Copyright © 2003-2016 LiveCode Ltd., Edinburgh, UK
See also the documentation contributions guide.
General discussion about contributing to the LiveCode Community open-source projects takes place on the LiveCode Open Source forums, and in particular the Engine Contributors forum.
If you wish to contribute to development of LiveCode, you must sign the Contributor's Agreement. This agreement is required because the LiveCode project is dual-licensed both under the GPLv3 and a commercial (closed-source) license; you need to give LiveCode Ltd. permission to use your submissions in this way.
Note: LiveCode cannot accept any pull-requests from individuals who have not signed this agreement.
The LiveCode workflow is a typical git workflow, where contributors fork the livecode/livecode repository, make their changes on a branch, and then submit a pull request.
Please ensure that your full name and e-mail address are in the git configuration. Ideally, the e-mail address you use with git should be the same as the e-mail address you used to sign the CLA (i.e. the one used for your LiveCode customer account).
You can set up the name and e-mail address from the command line:
git config --global user.name "<your name>"
git config --global user.email "<your email address>"
Note: Pull requests which add commits containing incorrect author name and e-mail addresses will be rejected.
You should base your changes on an appropriate branch:
-
The
develop
branch is where work on the next major, experimental release of LiveCode takes place. It usually has all of the most exciting new features, but also a lot of bugs to go with them. If you are adding a new feature to LiveCode, submit your changes to this branch. -
The
develop-X.Y
branches work towards the next X.Y.Z release. They are usually much more stable than thedevelop
branch. If you are fixing a bug in LiveCode, submit your changes to the "oldest"develop-X.Y
branch that exhibits the bug. -
The
release-X.Y
branches are used as part of the release process. Unless you are helping to make a release, you should not normally work with these branches.
When you submit a pull request, please make sure to follow the following steps:
- Ensure that all the commits have good log messages, in the following format:
Summary line of less than 80 characters
Explanation of what the commit fixes and why it's the right
fix, possibly using multiple paragraphs. For example, you
might want to describe other options and why the one you
chose is better.
It's very important that readers can get a good idea of what the commit is about just by reading the summary line.

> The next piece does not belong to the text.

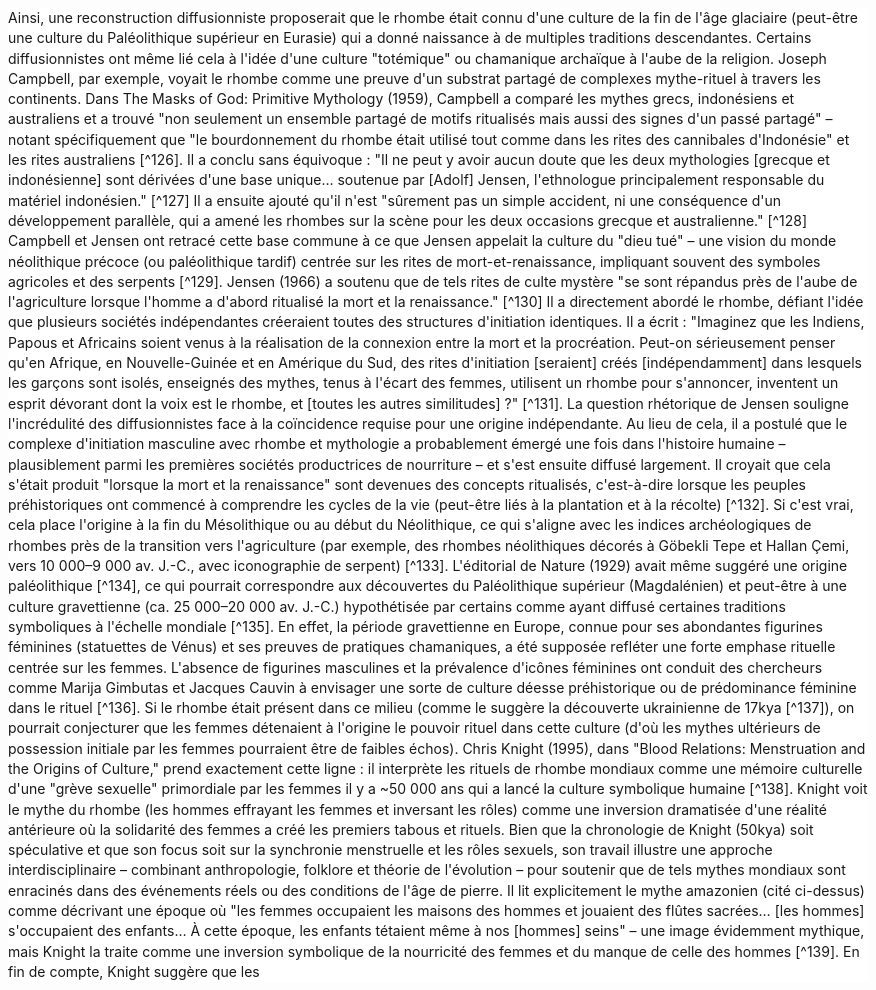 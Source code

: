 Ainsi, une reconstruction diffusionniste proposerait que le rhombe était connu d'une culture de la fin de l'âge glaciaire (peut-être une culture du Paléolithique supérieur en Eurasie) qui a donné naissance à de multiples traditions descendantes. Certains diffusionnistes ont même lié cela à l'idée d'une culture "totémique" ou chamanique archaïque à l'aube de la religion. Joseph Campbell, par exemple, voyait le rhombe comme une preuve d'un substrat partagé de complexes mythe-rituel à travers les continents. Dans The Masks of God: Primitive Mythology (1959), Campbell a comparé les mythes grecs, indonésiens et australiens et a trouvé "non seulement un ensemble partagé de motifs ritualisés mais aussi des signes d'un passé partagé" – notant spécifiquement que "le bourdonnement du rhombe était utilisé tout comme dans les rites des cannibales d'Indonésie" et les rites australiens [^126]. Il a conclu sans équivoque : "Il ne peut y avoir aucun doute que les deux mythologies [grecque et indonésienne] sont dérivées d'une base unique… soutenue par [Adolf] Jensen, l'ethnologue principalement responsable du matériel indonésien." [^127] Il a ensuite ajouté qu'il n'est "sûrement pas un simple accident, ni une conséquence d'un développement parallèle, qui a amené les rhombes sur la scène pour les deux occasions grecque et australienne." [^128] Campbell et Jensen ont retracé cette base commune à ce que Jensen appelait la culture du "dieu tué" – une vision du monde néolithique précoce (ou paléolithique tardif) centrée sur les rites de mort-et-renaissance, impliquant souvent des symboles agricoles et des serpents [^129]. Jensen (1966) a soutenu que de tels rites de culte mystère "se sont répandus près de l'aube de l'agriculture lorsque l'homme a d'abord ritualisé la mort et la renaissance." [^130] Il a directement abordé le rhombe, défiant l'idée que plusieurs sociétés indépendantes créeraient toutes des structures d'initiation identiques. Il a écrit : "Imaginez que les Indiens, Papous et Africains soient venus à la réalisation de la connexion entre la mort et la procréation. Peut-on sérieusement penser qu'en Afrique, en Nouvelle-Guinée et en Amérique du Sud, des rites d'initiation [seraient] créés [indépendamment] dans lesquels les garçons sont isolés, enseignés des mythes, tenus à l'écart des femmes, utilisent un rhombe pour s'annoncer, inventent un esprit dévorant dont la voix est le rhombe, et [toutes les autres similitudes] ?" [^131]. La question rhétorique de Jensen souligne l'incrédulité des diffusionnistes face à la coïncidence requise pour une origine indépendante. Au lieu de cela, il a postulé que le complexe d'initiation masculine avec rhombe et mythologie a probablement émergé une fois dans l'histoire humaine – plausiblement parmi les premières sociétés productrices de nourriture – et s'est ensuite diffusé largement. Il croyait que cela s'était produit "lorsque la mort et la renaissance" sont devenues des concepts ritualisés, c'est-à-dire lorsque les peuples préhistoriques ont commencé à comprendre les cycles de la vie (peut-être liés à la plantation et à la récolte) [^132]. Si c'est vrai, cela place l'origine à la fin du Mésolithique ou au début du Néolithique, ce qui s'aligne avec les indices archéologiques de rhombes près de la transition vers l'agriculture (par exemple, des rhombes néolithiques décorés à Göbekli Tepe et Hallan Çemi, vers 10 000–9 000 av. J.-C., avec iconographie de serpent) [^133]. L'éditorial de Nature (1929) avait même suggéré une origine paléolithique [^134], ce qui pourrait correspondre aux découvertes du Paléolithique supérieur (Magdalénien) et peut-être à une culture gravettienne (ca. 25 000–20 000 av. J.-C.) hypothétisée par certains comme ayant diffusé certaines traditions symboliques à l'échelle mondiale [^135]. En effet, la période gravettienne en Europe, connue pour ses abondantes figurines féminines (statuettes de Vénus) et ses preuves de pratiques chamaniques, a été supposée refléter une forte emphase rituelle centrée sur les femmes. L'absence de figurines masculines et la prévalence d'icônes féminines ont conduit des chercheurs comme Marija Gimbutas et Jacques Cauvin à envisager une sorte de culture déesse préhistorique ou de prédominance féminine dans le rituel [^136]. Si le rhombe était présent dans ce milieu (comme le suggère la découverte ukrainienne de 17kya [^137]), on pourrait conjecturer que les femmes détenaient à l'origine le pouvoir rituel dans cette culture (d'où les mythes ultérieurs de possession initiale par les femmes pourraient être de faibles échos). Chris Knight (1995), dans "Blood Relations: Menstruation and the Origins of Culture," prend exactement cette ligne : il interprète les rituels de rhombe mondiaux comme une mémoire culturelle d'une "grève sexuelle" primordiale par les femmes il y a ~50 000 ans qui a lancé la culture symbolique humaine [^138]. Knight voit le mythe du rhombe (les hommes effrayant les femmes et inversant les rôles) comme une inversion dramatisée d'une réalité antérieure où la solidarité des femmes a créé les premiers tabous et rituels. Bien que la chronologie de Knight (50kya) soit spéculative et que son focus soit sur la synchronie menstruelle et les rôles sexuels, son travail illustre une approche interdisciplinaire – combinant anthropologie, folklore et théorie de l'évolution – pour soutenir que de tels mythes mondiaux sont enracinés dans des événements réels ou des conditions de l'âge de pierre. Il lit explicitement le mythe amazonien (cité ci-dessus) comme décrivant une époque où "les femmes occupaient les maisons des hommes et jouaient des flûtes sacrées… [les hommes] s'occupaient des enfants… À cette époque, les enfants tétaient même à nos [hommes] seins" – une image évidemment mythique, mais Knight la traite comme une inversion symbolique de la nourricité des femmes et du manque de celle des hommes [^139]. En fin de compte, Knight suggère que les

To help with this, we use some special "tags" at the start of a commit message summary line:
-
If the commit fixes a bug, please add
[[Bug <bug number>]]
at the start. -
If the commit relates to a particular new feature — and there are several commits and pull requests involved in the feature — please add
[<feature-name>]
at the start. -
If the commit fixes a Coverity Scan defect, please add
[CID <defect number>]
at the start.
- Make sure that the pull request only relates to one change (one bug fix, one new feature, etc.) or to a group of very closely-related fixes. Please make sure that the pull request has a good description too (often you can base the title and body of the pull request on the commit messages).

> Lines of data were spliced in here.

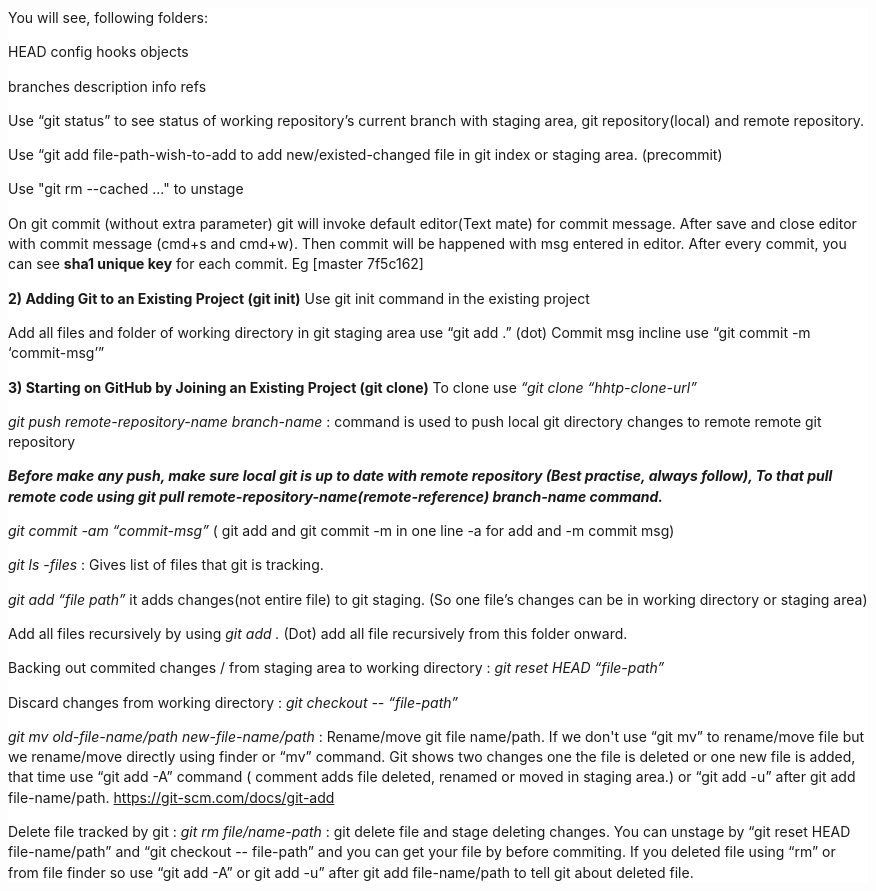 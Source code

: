 You will see, following folders:

HEAD		config		hooks		objects

branches	description	info		refs

Use “git status” to see status of working repository’s current branch with staging area, git repository(local) and remote repository.

Use “git add file-path-wish-to-add to add new/existed-changed file in git index or staging area. (precommit)

Use "git rm --cached <file>..." to unstage

On git commit (without extra parameter) git will invoke default editor(Text mate) for commit message. After save and close editor with commit message (cmd+s and cmd+w). Then commit will be happened with msg entered in editor.
After every commit, you can see **sha1 unique key** for each commit. Eg [master 7f5c162] 


**2) Adding Git to an Existing Project (git init)**
Use git init command in the existing project

Add all files and folder of working directory in git staging area use “git add .” (dot)
Commit msg incline use “git commit -m ‘commit-msg’”


**3) Starting on GitHub by Joining an Existing Project (git clone)**
To clone use *“git clone “hhtp-clone-url”*

*git push remote-repository-name branch-name* : command is used to push local git directory changes to remote remote git repository

***Before make any push, make sure local git is up to date with remote repository (Best practise, always follow), To that pull remote code using git pull remote-repository-name(remote-reference) branch-name command.***

*git commit -am “commit-msg”*   ( git add and git commit -m in one line -a for add and  -m commit msg)

*git ls -files* : Gives list of files that git is tracking. 

*git add “file path”* it adds changes(not entire file) to git staging. (So one file’s changes can be in working directory or staging area)

Add all files recursively by using  *git add .* (Dot) add all file recursively from this folder onward.

Backing out commited changes / from staging area to working directory : *git reset HEAD “file-path”*

Discard changes from working directory : *git checkout -- “file-path”*

*git mv old-file-name/path new-file-name/path* : Rename/move git file name/path. If we don't use “git mv” to rename/move file but we rename/move directly using finder or “mv” command. Git shows two changes one the file is deleted or one new file is added, that time use “git add -A”  command ( comment adds file deleted, renamed or moved in staging area.) or “git add -u” after git add file-name/path. https://git-scm.com/docs/git-add

Delete file tracked by git : *git rm file/name-path* : git delete file and stage deleting changes. You can unstage by “git reset HEAD file-name/path” and “git checkout -- file-path” and you can get your file by before commiting.
If you deleted file using “rm” or from file finder so use “git add -A” or git add -u” after git add file-name/path  to tell git about deleted file.
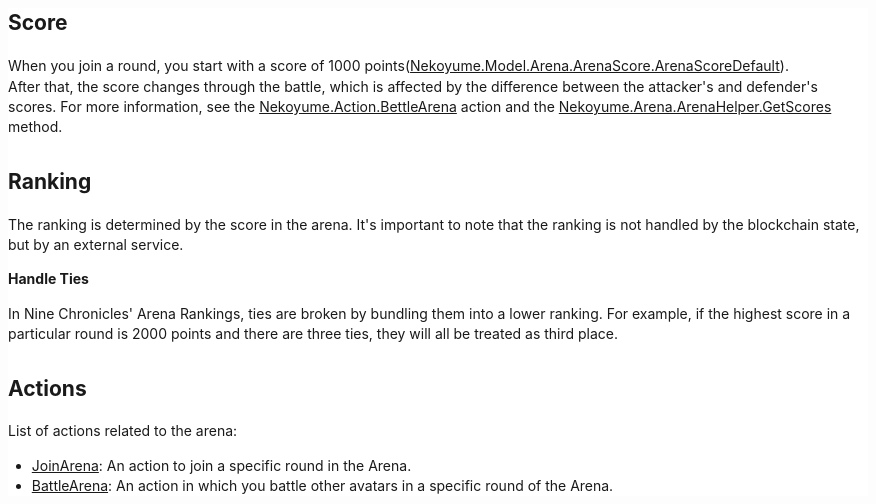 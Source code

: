 ## Score

When you join a round, you start with a score of 1000 points([Nekoyume.Model.Arena.ArenaScore.ArenaScoreDefault](https://github.com/planetarium/lib9c/blob/1.17.3/Lib9c/Model/Arena/ArenaScore.cs#L17)).<br>
After that, the score changes through the battle, which is affected by the difference between the attacker's and defender's scores. For more information, see the [Nekoyume.Action.BettleArena](https://github.com/planetarium/lib9c/blob/1.17.3/Lib9c/Action/BattleArena.cs#L454) action and the [Nekoyume.Arena.ArenaHelper.GetScores](https://github.com/planetarium/lib9c/blob/1.17.3/Lib9c/Arena/ArenaHelper.cs#L160) method.

## Ranking

The ranking is determined by the score in the arena. It's important to note that the ranking is not handled by the blockchain state, but by an external service.

**Handle Ties**

In Nine Chronicles' Arena Rankings, ties are broken by bundling them into a lower ranking. For example, if the highest score in a particular round is 2000 points and there are three ties, they will all be treated as third place.

## Actions

List of actions related to the arena:

- [JoinArena](https://github.com/planetarium/lib9c/blob/1.17.3/Lib9c/Action/JoinArena.cs): An action to join a specific round in the Arena.
- [BattleArena](https://github.com/planetarium/lib9c/blob/1.17.3/Lib9c/Action/BattleArena.cs): An action in which you battle other avatars in a specific round of the Arena.

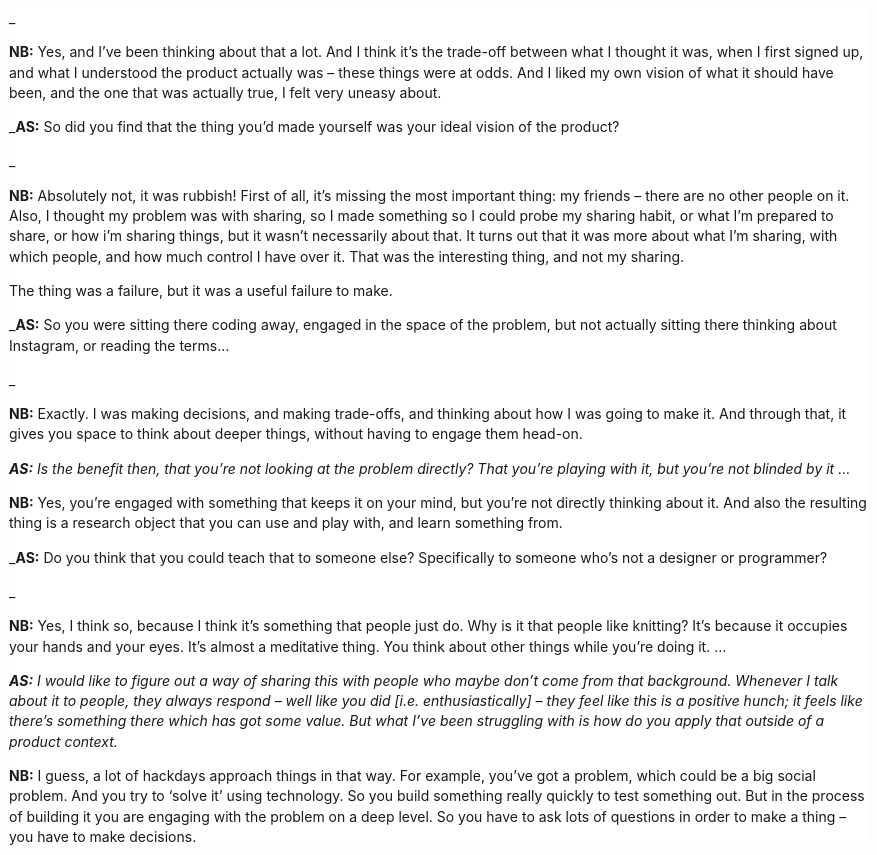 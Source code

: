_ 

**NB:** Yes, and I&#8217;ve been thinking about that a lot. And I think it&#8217;s the trade-off between what I thought it was, when I first signed up, and what I understood the product actually was – these things were at odds. And I liked my own vision of what it should have been, and the one that was actually true, I felt very uneasy about.

_**AS:** So did you find that the thing you&#8217;d made yourself was your ideal vision of the product?
  
_ 

**NB:** Absolutely not, it was rubbish! First of all, it&#8217;s missing the most important thing: my friends &#8211; there are no other people on it. Also, I thought my problem was with sharing, so I made something so I could probe my sharing habit, or what I&#8217;m prepared to share, or how i&#8217;m sharing things, but it wasn&#8217;t necessarily about that. It turns out that it was more about what I&#8217;m sharing, with which people, and how much control I have over it. That was the interesting thing, and not my sharing.

The thing was a failure, but it was a useful failure to make.

_**AS:** So you were sitting there coding away, engaged in the space of the problem, but not actually sitting there thinking about Instagram, or reading the terms&#8230;
  
_ 

**NB:** Exactly. I was making decisions, and making trade-offs, and thinking about how I was going to make it. And through that, it gives you space to think about deeper things, without having to engage them head-on.

_**AS:** Is the benefit then, that you&#8217;re not looking at the problem directly? That you&#8217;re playing with it, but you&#8217;re not blinded by it &#8230;_

**NB:** Yes, you&#8217;re engaged with something that keeps it on your mind, but you&#8217;re not directly thinking about it. And also the resulting thing is a research object that you can use and play with, and learn something from.

_**AS:** Do you think that you could teach that to someone else? Specifically to someone who&#8217;s not a designer or programmer?
  
_ 

**NB:** Yes, I think so, because I think it&#8217;s something that people just do. Why is it that people like knitting? It&#8217;s because it occupies your hands and your eyes. It&#8217;s almost a meditative thing. You think about other things while you&#8217;re doing it. &#8230;

_**AS:** I would like to figure out a way of sharing this with people who maybe don&#8217;t come from that background. Whenever I talk about it to people, they always respond &#8211; well like you did [i.e. enthusiastically] &#8211; they feel like this is a positive hunch; it feels like there&#8217;s something there which has got some value. But what I&#8217;ve been struggling with is how do you apply that outside of a product context._

**NB:** I guess, a lot of hackdays approach things in that way. For example, you&#8217;ve got a problem, which could be a big social problem. And you try to &#8216;solve it&#8217; using technology. So you build something really quickly to test something out. But in the process of building it you are engaging with the problem on a deep level. So you have to ask lots of questions in order to make a thing &#8211; you have to make decisions.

Please highlight any areas of your changes that you thought were particularly difficult to figure out. This will help make sure that your code gets thoroughly reviewed.
After you submit a pull request, a member of the LiveCode team will review your changes. They will probably find some improvements that need to be made. Please note that if a reviewer asks you to change your code, it doesn't necessarily mean that there was anything wrong with the changes you've made. It often means that they have spotted a way to fix other things at the same time, or to make your change fit in better with other things that are being worked on elsewhere.
Once a reviewer is happy with the changes, they will mark the pull request as reviewed. The LiveCode continuous integration system will then take your code, and automatically build & test it on all of the platforms supported by LiveCode.
If the tests don't pass, then you will need to make some more changes to fix the problems that were found. These will then be reviewed, etc.
Once your changes have been reviewed and tested, they will be merged in time for the next release.
Finding and fixing bugs in LiveCode is a particularly valuable contribution.
If you've found a bug, please add a ticket to the LiveCode issue tracking system. This will give you a bug number which can be used whenever discussing the issue, and included in git commit log messages and in GitHub pull request descriptions. This will help other contributors keep track of who's working on what.
When you submit a pull request that fixes a bug, the status of the bug should be set to "AWAITING_MERGE" -- please also add a comment to the bug with a link to the pull request's page.
When the pull request is merged, the status should be set to "AWAITING_BUILD".